CVE-2024-26152: 
Python vulnerability analysis and mitigation

A cross-site scripting (XSS) vulnerability was discovered in Label Studio versions prior to 1.11.0. The vulnerability exists when data imported via the file upload feature is not properly sanitized before being rendered within Choices or Labels tags (GitHub Advisory). The vulnerability was assigned CVE-2024-26152 and was patched in Label Studio version 1.11.0, released on January 30, 2024 (Release Notes).

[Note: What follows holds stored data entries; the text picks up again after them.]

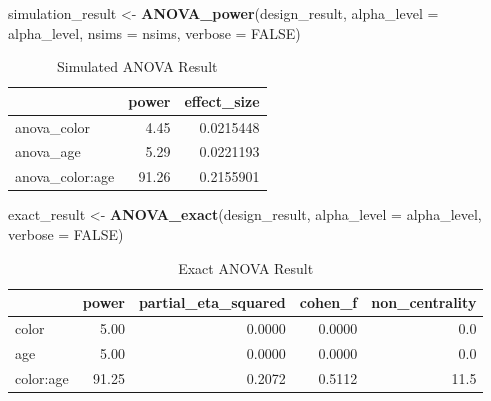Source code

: \documentclass[]{book}
\newenvironment{Shaded}{\begin{snugshade}}{\end{snugshade}}
\newcommand{\DataTypeTok}[1]{\textcolor[rgb]{0.13,0.29,0.53}{#1}}
\newcommand{\KeywordTok}[1]{\textcolor[rgb]{0.13,0.29,0.53}{\textbf{#1}}}
\newcommand{\NormalTok}[1]{#1}
\newcommand{\OtherTok}[1]{\textcolor[rgb]{0.56,0.35,0.01}{#1}}
\newcommand{\StringTok}[1]{\textcolor[rgb]{0.31,0.60,0.02}{#1}}
\begin{document}
\begin{Shaded}
\begin{Highlighting}[]
\NormalTok{simulation_result <-}\StringTok{ }\KeywordTok{ANOVA_power}\NormalTok{(design_result, }
                                 \DataTypeTok{alpha_level =}\NormalTok{ alpha_level, }
                                 \DataTypeTok{nsims =}\NormalTok{ nsims,}
                                 \DataTypeTok{verbose =} \OtherTok{FALSE}\NormalTok{)}
\end{Highlighting}
\end{Shaded}

\begin{table}[t]

\caption{\label{tab:unnamed-chunk-134}Simulated ANOVA Result}
\centering
\begin{tabular}{l|r|r}
\hline
  & power & effect\_size\\
\hline
anova\_color & 4.45 & 0.0215448\\
\hline
anova\_age & 5.29 & 0.0221193\\
\hline
anova\_color:age & 91.26 & 0.2155901\\
\hline
\end{tabular}
\end{table}

\begin{Shaded}
\begin{Highlighting}[]
\NormalTok{exact_result <-}\StringTok{ }\KeywordTok{ANOVA_exact}\NormalTok{(design_result,}
                            \DataTypeTok{alpha_level =}\NormalTok{ alpha_level,}
                            \DataTypeTok{verbose =} \OtherTok{FALSE}\NormalTok{)}
\end{Highlighting}
\end{Shaded}

\begin{table}[t]

\caption{\label{tab:unnamed-chunk-136}Exact ANOVA Result}
\centering
\begin{tabular}{l|r|r|r|r}
\hline
  & power & partial\_eta\_squared & cohen\_f & non\_centrality\\
\hline
color & 5.00 & 0.0000 & 0.0000 & 0.0\\
\hline
age & 5.00 & 0.0000 & 0.0000 & 0.0\\
\hline
color:age & 91.25 & 0.2072 & 0.5112 & 11.5\\
\hline
\end{tabular}
\end{table}
\end{document}
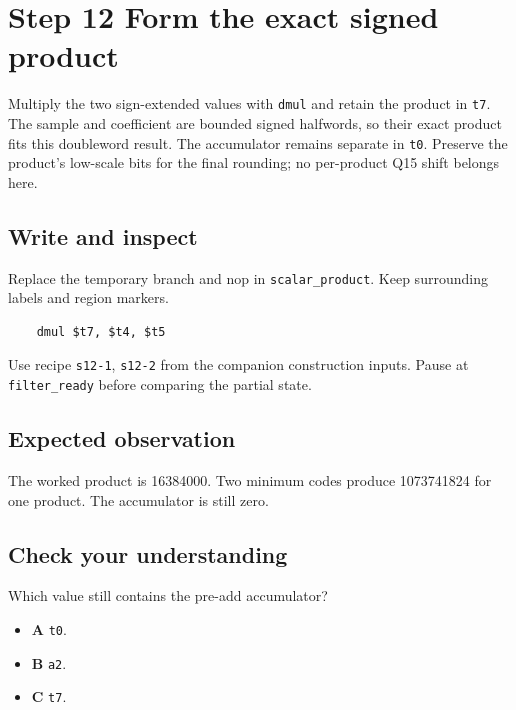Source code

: \section{Step 12 Form the exact signed product}\label{fir-s12}

Multiply the two sign-extended values with \texttt{dmul} and retain the product in \texttt{t7}. The sample and coefficient are bounded signed halfwords, so their exact product fits this doubleword result. The accumulator remains separate in \texttt{t0}. Preserve the product’s low-scale bits for the final rounding; no per-product Q15 shift belongs here.

\subsection{Write and inspect}
Replace the temporary branch and nop in \texttt{scalar\_product}. Keep surrounding labels and region markers.

\begin{verbatim}
    dmul $t7, $t4, $t5
\end{verbatim}
Use recipe \texttt{s12-1}, \texttt{s12-2} from the companion construction inputs. Pause at \texttt{filter\_ready} before comparing the partial state.

\subsection{Expected observation}
The worked product is 16384000. Two minimum codes produce 1073741824 for one product. The accumulator is still zero.

\subsection{Check your understanding}
Which value still contains the pre-add accumulator?

\begin{itemize}
  \item \textbf{A} \texttt{t0}.
  \item \textbf{B} \texttt{a2}.
  \item \textbf{C} \texttt{t7}.
\end{itemize}

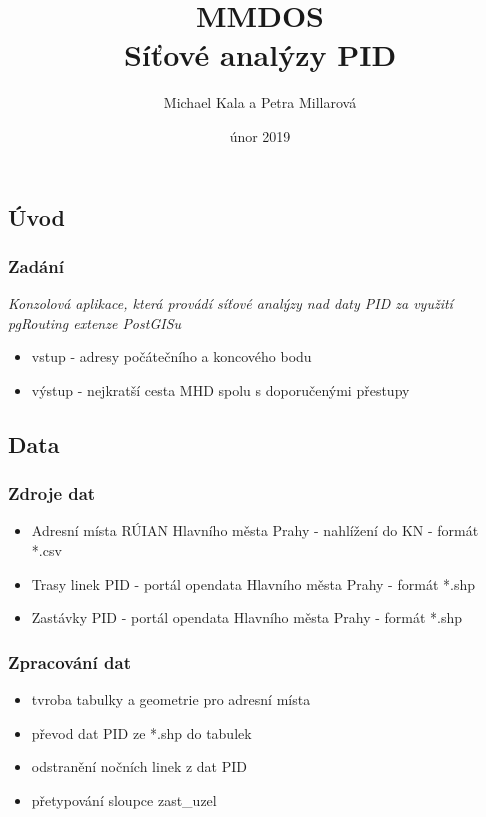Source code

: \documentclass{beamer}
\title{MMDOS \\ Síťové analýzy PID}
\author{Michael Kala a Petra Millarová}
\date{únor 2019}
\begin{document}
\begin{frame}
\titlepage
\end{frame}

\begin{frame}
\section{Úvod}
\frametitle{Zadání}
\begin{block}{}
 \textit{Konzolová aplikace, která provádí síťové analýzy nad daty PID za využití pgRouting extenze PostGISu} 
 \end{block}
 
\begin{itemize}
	\item vstup - adresy počátečního a koncového bodu
	\item výstup - nejkratší cesta MHD spolu s doporučenými přestupy
\end{itemize}
\end{frame}

\begin{frame}
\section{Data}
\frametitle{Zdroje dat}
\begin{itemize}
	\item Adresní místa RÚIAN Hlavního města Prahy - nahlížení do KN - formát *.csv
	\item Trasy linek PID - portál opendata Hlavního města Prahy - formát *.shp
	\item Zastávky PID - portál opendata Hlavního města Prahy - formát *.shp
\end{itemize}
\end{frame}


\begin{frame}
\frametitle{Zpracování dat}
\begin{itemize}
	\item tvroba tabulky a geometrie pro adresní místa
	\item převod dat PID ze *.shp do tabulek
	\item odstranění nočních linek z dat PID
	\item přetypování sloupce zast\_uzel
\end{itemize}
\end{frame}
\end{document}
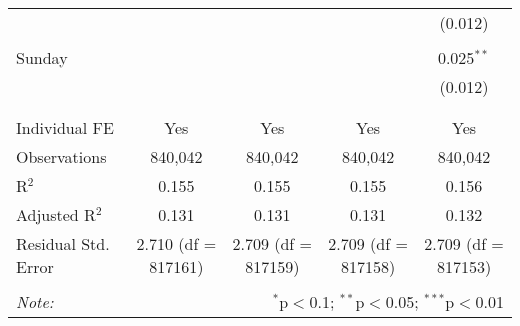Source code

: \documentclass[
]{article}
\begin{document}
\begin{table}[!htbp]
{\begin{tabular}{@{\extracolsep{5pt}}lcccc}
  &  &  &  & (0.012) \\ 
  & & & & \\ 
 Sunday &  &  &  & 0.025$^{**}$ \\ 
  &  &  &  & (0.012) \\ 
  & & & & \\ 
\hline \\[-1.8ex] 
Individual FE & Yes & Yes & Yes & Yes \\ 
Observations & 840,042 & 840,042 & 840,042 & 840,042 \\ 
R$^{2}$ & 0.155 & 0.155 & 0.155 & 0.156 \\ 
Adjusted R$^{2}$ & 0.131 & 0.131 & 0.131 & 0.132 \\ 
Residual Std. Error & 2.710 (df = 817161) & 2.709 (df = 817159) & 2.709 (df = 817158) & 2.709 (df = 817153) \\ 
\hline 
\hline \\[-1.8ex] 
\textit{Note:}  & \multicolumn{4}{r}{$^{*}$p$<$0.1; $^{**}$p$<$0.05; $^{***}$p$<$0.01} \\ 
\end{tabular}
} 
\end{table} 
\newpage
\end{document}
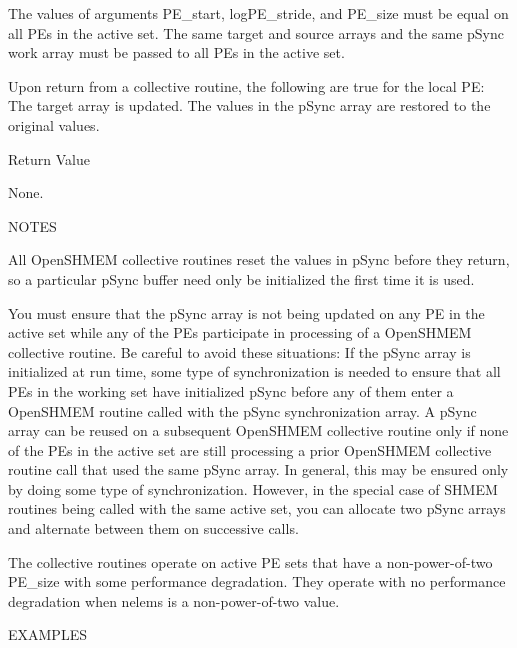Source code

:       The values of arguments PE_start, logPE_stride,	and  PE_size  must  be
       equal  on all PEs in the active set.  The same target and source arrays
       and the same pSync work array must be passed to all PEs in  the	active
       set.

       Upon  return  from a collective routine, the following are true for the
       local PE: The target array is updated.  The values in the  pSync	 array
       are restored to the original values.

Return Value

	None.

NOTES

       All  OpenSHMEM  collective  routines	 reset the values in pSync before they
       return, so a particular pSync buffer need only be initialized the first
       time it is used.

       You  must ensure that the pSync array is not being updated on any PE in
       the active set while any of the PEs  participate	 in  processing	 of  a
       OpenSHMEM collective routine.  Be careful to avoid these situations: If the
       pSync array is initialized at run time, some type of synchronization is
       needed to ensure that all PEs in the working set have initialized pSync
       before any of  them  enter  a  OpenSHMEM  routine  called  with  the	 pSync
       synchronization	array.	 A  pSync  array can be reused on a subsequent
       OpenSHMEM collective routine only if none of the PEs in the active set  are
       still  processing  a  prior OpenSHMEM collective routine call that used the
       same pSync array.  In general, this may be ensured only by  doing  some
       type  of	 synchronization.   However,  in  the  special	case  of SHMEM
       routines being called with the same active set, you  can	 allocate  two
       pSync arrays and alternate between them on successive calls.

       The  collective	routines  operate  on  active  PE  sets	 that  have  a
       non-power-of-two	 PE_size  with	some  performance  degradation.	  They
       operate	 with	no   performance   degradation	 when	nelems	is   a
       non-power-of-two value.

EXAMPLES
	

	
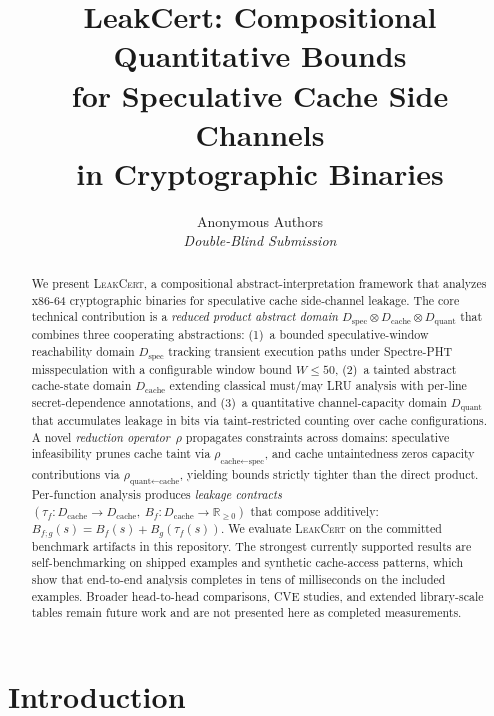 \documentclass{article}
\title{\textbf{LeakCert: Compositional Quantitative Bounds\\
for Speculative Cache Side Channels\\
in Cryptographic Binaries}}
\author{
  Anonymous Authors \\
  \textit{Double-Blind Submission}
}
\date{}
\theoremstyle{definition}
\theoremstyle{remark}
\newcommand{\Dspec}{D_{\text{spec}}}
\newcommand{\Dcache}{D_{\text{cache}}}
\newcommand{\Dquant}{D_{\text{quant}}}
\newcommand{\Bf}{B_f}
\newcommand{\Bg}{B_g}
\newcommand{\tauf}{\tau_f}
\newcommand{\rhocachespec}{\rho_{\text{cache} \leftarrow \text{spec}}}
\newcommand{\rhoquantcache}{\rho_{\text{quant} \leftarrow \text{cache}}}
\newcommand{\LeakCert}{\textsc{LeakCert}}
\begin{document}
\maketitle

\begin{abstract}
We present \LeakCert{}, a compositional abstract-interpretation framework
that analyzes x86-64 cryptographic binaries for speculative cache side-channel
leakage.  The core technical contribution is a \emph{reduced product abstract
domain} $\Dspec \otimes \Dcache \otimes \Dquant$ that combines three cooperating
abstractions: (1)~a bounded speculative-window reachability domain
$\Dspec$ tracking transient execution paths under Spectre-PHT
misspeculation with a configurable window bound $W \leq 50$,
(2)~a tainted abstract cache-state domain $\Dcache$ extending classical
must/may LRU analysis with per-line secret-dependence annotations, and (3)~a
quantitative channel-capacity domain $\Dquant$ that accumulates leakage in bits
via taint-restricted counting over cache configurations.  A novel
\emph{reduction operator}~$\rho$ propagates constraints across
domains: speculative infeasibility prunes cache taint via
$\rhocachespec$, and cache untaintedness zeros capacity contributions
via $\rhoquantcache$, yielding bounds strictly tighter than the direct
product.  Per-function analysis produces \emph{leakage contracts}
$(\tauf : \Dcache \to \Dcache,\ \Bf : \Dcache \to \mathbb{R}_{\geq 0})$ that
compose additively: $B_{f;g}(s) = \Bf(s) + \Bg(\tauf(s))$.  We evaluate
\LeakCert{} on the committed benchmark artifacts in this repository.
The strongest currently supported results are self-benchmarking on shipped
examples and synthetic cache-access patterns, which show that end-to-end
analysis completes in tens of milliseconds on the included examples.
Broader head-to-head comparisons, CVE studies, and extended library-scale
tables remain future work and are not presented here as completed
measurements.
\end{abstract}

\section{Introduction}
\label{sec:intro}
\end{document}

The vulnerability is classified as CWE-79 (Improper Neutralization of Input During Web Page Generation) and received a CVSS v3.1 score of 4.7 (Medium) with vector string CVSS:3.1/AV:N/AC:L/PR:N/UI:R/S:C/C:L/I:N/A:N. The issue specifically occurs when user-supplied data is uploaded through the file import feature and then rendered within the Choices or Labels tags without proper HTML sanitization (GitHub Advisory).

The vulnerability allows malicious scripts to be injected into the application code. When combined with other vulnerabilities such as CSRF, it can lead to more severe security implications. The issue can particularly serve as a vector for social engineering attacks (GitHub Advisory).

The vulnerability has been fixed in Label Studio version 1.11.0 through the implementation of comprehensive HTML sanitization. Users are advised to upgrade to version 1.11.0 or later to protect against this vulnerability (Release Notes).